__RECORDS PROVIDED__.
*** Begin section ***
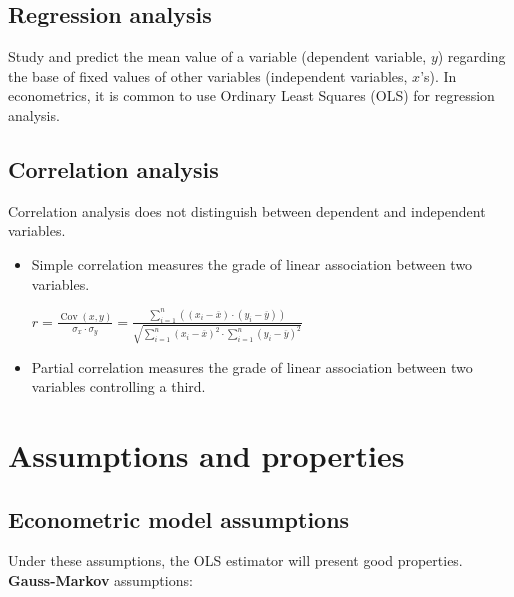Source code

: \documentclass[10pt, a4paper, landscape]{article}
\DeclareMathOperator{\Cov}{Cov}
\begin{document}
\begin{multicols}{3}
\subsection*{Regression analysis}

Study and predict the mean value of a variable (dependent variable, \( y \)) regarding the base of fixed values of other variables (independent variables, \( x \)'s). In econometrics, it is common to use Ordinary Least Squares (OLS) for regression analysis.

\subsection*{Correlation analysis}

Correlation analysis does not distinguish between dependent and independent variables.

\begin{itemize}[leftmargin=*]
	\item Simple correlation measures the grade of linear association between two variables.
	\begin{center}
		\( r = \frac{\Cov(x, y)}{\sigma_{x} \cdot \sigma_{y}} = \frac{\sum_{i = 1}^{n} \left( (x_{i} - \overline{x}) \cdot (y_{i} - \overline{y}) \right)}{\sqrt{\sum_{i = 1}^{n} (x_{i} - \overline{x})^{2} \cdot \sum_{i = 1}^{n} (y_{i} - \overline{y})^{2}}} \)
	\end{center}
	\item Partial correlation measures the grade of linear association between two variables controlling a third.
\end{itemize}

\columnbreak

\section*{Assumptions and properties}

\subsection*{Econometric model assumptions}

Under these assumptions, the OLS estimator will present good properties. \textbf{Gauss-Markov} assumptions:


\end{multicols}
\end{document}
*** End section ***
__DIRECTIONS__. Copy every entry above exactly as it stands, but leave the pictures out.

__EXERCISE RESULT__.
Source code

: \documentclass[10pt, a4paper, landscape]{article}
\DeclareMathOperator{\Cov}{Cov}
\begin{document}
\begin{multicols}{3}
\subsection*{Regression analysis}

Study and predict the mean value of a variable (dependent variable, \( y \)) regarding the base of fixed values of other variables (independent variables, \( x \)'s). In econometrics, it is common to use Ordinary Least Squares (OLS) for regression analysis.

\subsection*{Correlation analysis}

Correlation analysis does not distinguish between dependent and independent variables.

\begin{itemize}[leftmargin=*]
	\item Simple correlation measures the grade of linear association between two variables.
	\begin{center}
		\( r = \frac{\Cov(x, y)}{\sigma_{x} \cdot \sigma_{y}} = \frac{\sum_{i = 1}^{n} \left( (x_{i} - \overline{x}) \cdot (y_{i} - \overline{y}) \right)}{\sqrt{\sum_{i = 1}^{n} (x_{i} - \overline{x})^{2} \cdot \sum_{i = 1}^{n} (y_{i} - \overline{y})^{2}}} \)
	\end{center}
	\item Partial correlation measures the grade of linear association between two variables controlling a third.
\end{itemize}

\columnbreak

\section*{Assumptions and properties}

\subsection*{Econometric model assumptions}

Under these assumptions, the OLS estimator will present good properties. \textbf{Gauss-Markov} assumptions:


\end{multicols}
\end{document}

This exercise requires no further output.